I don't doubt "surplus" GI 7.62NATO brass was fired from machine guns. The US hasn't had a 7.62 NATO rifle since we adopted the M16 and retired the M14.

AND, while small numbers of M14s have been reworked and issued in recent years as DMR/Sniper rifles, they aren't producing quantities of brass, and even if they were, its likely it would be dumped in with the MG fired brass anyway,

"all on belts"...hmm that means one of two things, either bored GIs assembling the fired brass and links into belts for something to do, or being ordered to do that as a make-work or a punishment detail.

The cases and the links come out of the gun separately, so if you're getting fired brass in linked belts somebody spent some painful finger busting time putting them back together, and you'll have to take them apart, but linked belts do make handling easier than quantities of loose brass.
 
I don't doubt "surplus" GI 7.62NATO brass was fired from machine guns. The US hasn't had a 7.62 NATO rifle since we adopted the M16 and retired the M14.

AND, while small numbers of M14s have been reworked and issued in recent years as DMR/Sniper rifles, they aren't producing quantities of brass, and even if they were, its likely it would be dumped in with the MG fired brass anyway,

"all on belts"...hmm that means one of two things, either bored GIs assembling the fired brass and links into belts for something to do, or being ordered to do that as a make-work or a punishment detail.

The cases and the links come out of the gun separately, so if you're getting fired brass in linked belts somebody spent some painful finger busting time putting them back together, and you'll have to take them apart, but linked belts do make handling easier than quantities of loose brass.
I thin he meant that's how they came packaged, or were when he issued them out. Loose now from what he said.
 
So you are saying he meant they were fired from belts. I don't know any sniper rifle that uses a belt. It would probably make the manual bolt operation hard, so a machinegun it was. The only better way to resize those fatties is a roll-sizer, but not many handloaders have one.
 
As to differences between .308 Winchester and 7.62 X 51 NATO. The below spread sheet reflects 10 cartridges each of Remington Peters, Winchester, WCC10, LC 13 and Federal. The WCC 10 and LC 13 being military brass. The cartridges were just pulled at random from larger lots. The GI brass was all machine gun fired. The reason I surmise machine gun is because the stuff measures about 1.642" case head to shoulder datum.
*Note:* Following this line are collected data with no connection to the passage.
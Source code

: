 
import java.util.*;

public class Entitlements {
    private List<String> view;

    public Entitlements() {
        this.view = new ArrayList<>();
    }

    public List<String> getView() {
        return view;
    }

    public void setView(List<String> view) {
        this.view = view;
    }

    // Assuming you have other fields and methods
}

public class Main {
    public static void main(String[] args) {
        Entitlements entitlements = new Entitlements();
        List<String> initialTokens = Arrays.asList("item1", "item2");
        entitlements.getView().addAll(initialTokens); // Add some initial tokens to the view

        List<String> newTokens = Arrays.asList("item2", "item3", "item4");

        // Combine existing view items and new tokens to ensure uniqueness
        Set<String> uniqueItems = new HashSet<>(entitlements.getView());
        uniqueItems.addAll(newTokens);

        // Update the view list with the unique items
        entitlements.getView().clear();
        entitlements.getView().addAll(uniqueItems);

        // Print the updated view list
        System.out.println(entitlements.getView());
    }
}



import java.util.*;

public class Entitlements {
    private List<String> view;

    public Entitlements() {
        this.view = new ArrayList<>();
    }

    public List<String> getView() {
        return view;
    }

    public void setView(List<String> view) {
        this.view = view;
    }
Considering 1.630" nominal the 1.642" is a good indicator the stuff was machine gun fired.

Several years ago I bought maybe 10,000 cases between a member here and Brass Bombers and most of it is WCC 10. While I have a small base die I just run the stuff through my standard RCBS dies looking to get it back to 1.630" and that will chamber easily in any of several .308 guns I have. Anyway, the below gives an overall indication of the difference between GI brass and commercial brass. All of the brass was cleaned and sized and primers removed. The outside dimensions on all of it were identical.

Case%20Volume.png


Looking at the numbers I doubt any difference would matter as to load data GI verse commercial. This was all done maybe 3 years ago. I generally run GI brass through about five loadings and toss it. The WCC 10 has been really great stuff.
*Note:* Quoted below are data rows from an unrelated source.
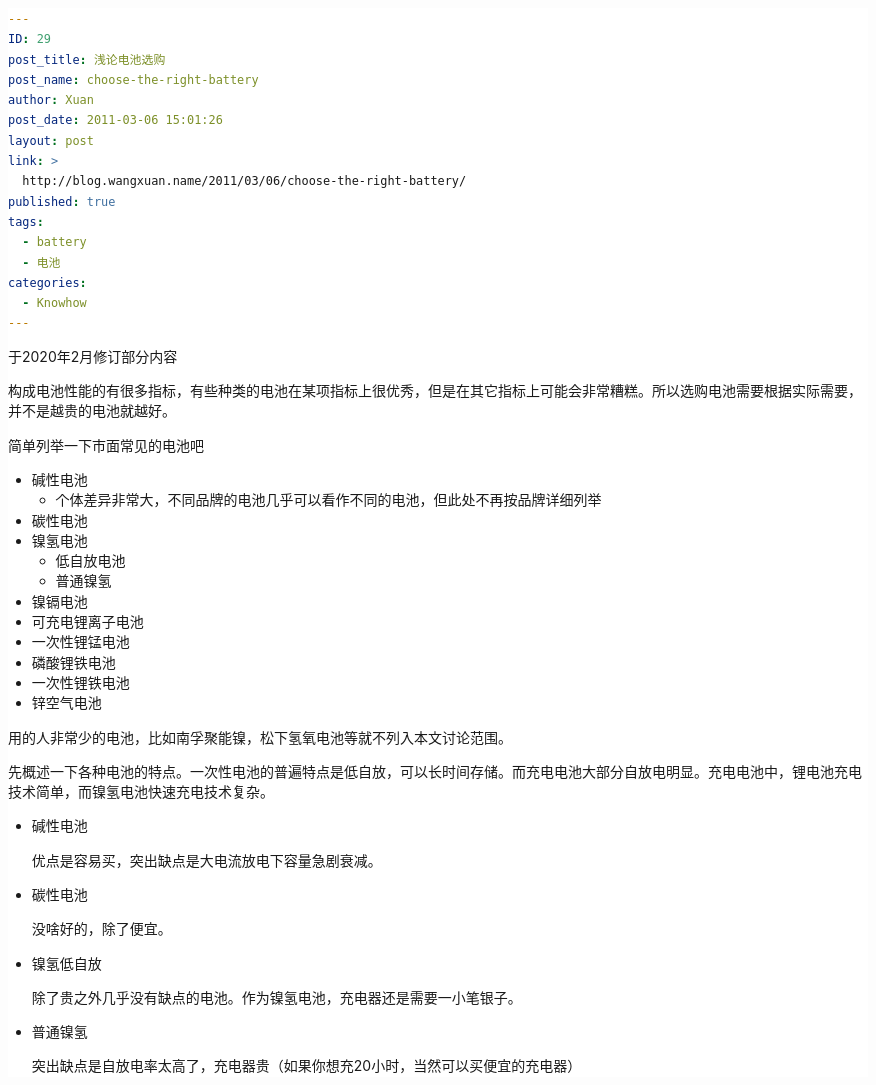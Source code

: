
 ```yaml
---
ID: 29
post_title: 浅论电池选购
post_name: choose-the-right-battery
author: Xuan
post_date: 2011-03-06 15:01:26
layout: post
link: >
  http://blog.wangxuan.name/2011/03/06/choose-the-right-battery/
published: true
tags:
  - battery
  - 电池
categories:
  - Knowhow
---
```

于2020年2月修订部分内容

构成电池性能的有很多指标，有些种类的电池在某项指标上很优秀，但是在其它指标上可能会非常糟糕。所以选购电池需要根据实际需要，并不是越贵的电池就越好。

简单列举一下市面常见的电池吧

- 碱性电池
	- 个体差异非常大，不同品牌的电池几乎可以看作不同的电池，但此处不再按品牌详细列举
- 碳性电池
- 镍氢电池
	- 低自放电池
	- 普通镍氢
- 镍镉电池
- 可充电锂离子电池
- 一次性锂锰电池
- 磷酸锂铁电池
- 一次性锂铁电池
- 锌空气电池

用的人非常少的电池，比如南孚聚能镍，松下氢氧电池等就不列入本文讨论范围。

先概述一下各种电池的特点。一次性电池的普遍特点是低自放，可以长时间存储。而充电电池大部分自放电明显。充电电池中，锂电池充电技术简单，而镍氢电池快速充电技术复杂。

- 碱性电池

  优点是容易买，突出缺点是大电流放电下容量急剧衰减。

- 碳性电池
  
  没啥好的，除了便宜。

- 镍氢低自放

  除了贵之外几乎没有缺点的电池。作为镍氢电池，充电器还是需要一小笔银子。

- 普通镍氢
  
  突出缺点是自放电率太高了，充电器贵（如果你想充20小时，当然可以买便宜的充电器）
No clue why but my image failed to show. Here is a link to the image I referenced.

http://www.bearblain.com/images/Case Volume.png

The image is mine as is the domain it is hosted on.

Ron
 
Yep, that stuff changes over time. The averages represent about a one-grain difference in water capacity. I have some older Winchester with another grain more capacity. I have some ADG with less. The weight differences don't correspond well to water capacity differences partly because the different makers use different alloys with different densities but mainly because dimension tolerances for the head allow a variation of about 7 grains in case weight for 70:30 brass, all without changing the powder space. The government and Winchester use 70:30 brass. The 80:20 brass used by Remington and Federal is about 1.6% more dense.
 
Not all 308 machine gun chambers are the same size, and not all 308 dies size to the same spec. But you should remember Uncle Nick's advise to use a standard die first. Especially if the cases are swelled to any degree. The sb dies were not designed to size down excessively swelled brass from machine guns. Never hurts to try (not too much anyway), cause ya never know.
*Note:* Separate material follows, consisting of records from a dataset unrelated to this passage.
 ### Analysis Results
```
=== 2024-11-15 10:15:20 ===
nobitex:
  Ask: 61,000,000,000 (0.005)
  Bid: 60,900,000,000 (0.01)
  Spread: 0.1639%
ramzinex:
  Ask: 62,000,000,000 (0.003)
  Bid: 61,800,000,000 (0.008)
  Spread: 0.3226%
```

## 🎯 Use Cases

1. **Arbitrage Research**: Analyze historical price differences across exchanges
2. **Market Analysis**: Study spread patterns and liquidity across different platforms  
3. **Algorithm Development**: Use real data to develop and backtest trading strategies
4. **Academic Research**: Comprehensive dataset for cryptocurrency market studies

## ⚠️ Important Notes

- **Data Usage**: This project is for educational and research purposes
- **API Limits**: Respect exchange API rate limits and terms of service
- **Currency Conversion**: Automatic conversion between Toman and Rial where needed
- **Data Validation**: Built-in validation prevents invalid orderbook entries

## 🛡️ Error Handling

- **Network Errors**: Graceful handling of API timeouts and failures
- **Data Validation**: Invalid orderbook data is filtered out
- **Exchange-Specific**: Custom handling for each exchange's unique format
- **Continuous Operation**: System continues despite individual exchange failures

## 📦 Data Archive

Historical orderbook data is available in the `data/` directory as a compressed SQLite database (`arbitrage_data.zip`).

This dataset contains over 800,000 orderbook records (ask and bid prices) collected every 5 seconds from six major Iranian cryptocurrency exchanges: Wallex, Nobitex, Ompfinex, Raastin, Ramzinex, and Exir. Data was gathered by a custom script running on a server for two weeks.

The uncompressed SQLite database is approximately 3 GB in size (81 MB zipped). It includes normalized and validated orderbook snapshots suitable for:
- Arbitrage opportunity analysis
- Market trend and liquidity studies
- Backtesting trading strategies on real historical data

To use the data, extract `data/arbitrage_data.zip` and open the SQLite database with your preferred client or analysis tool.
Even with standard dies, i had to size down the mg brass in several steps using the standard dies, before using the sb die to get the brass to chamber. Got one firing before incipient case head separation line appeared. From actual experience, not guessing by reading the internet. There may be good reason the brass is being given away, especially in these times.

Brass from a HK 91 can have similar situation resulting from the action type, but not to as severe a degree. Again, actual experience.
 
Good stuff and important stuff from Unclenick. All brass is not created equal. There will not always be a correlation between weight and volume. Overall I have always loaded GI brass the same as I load commercial brass.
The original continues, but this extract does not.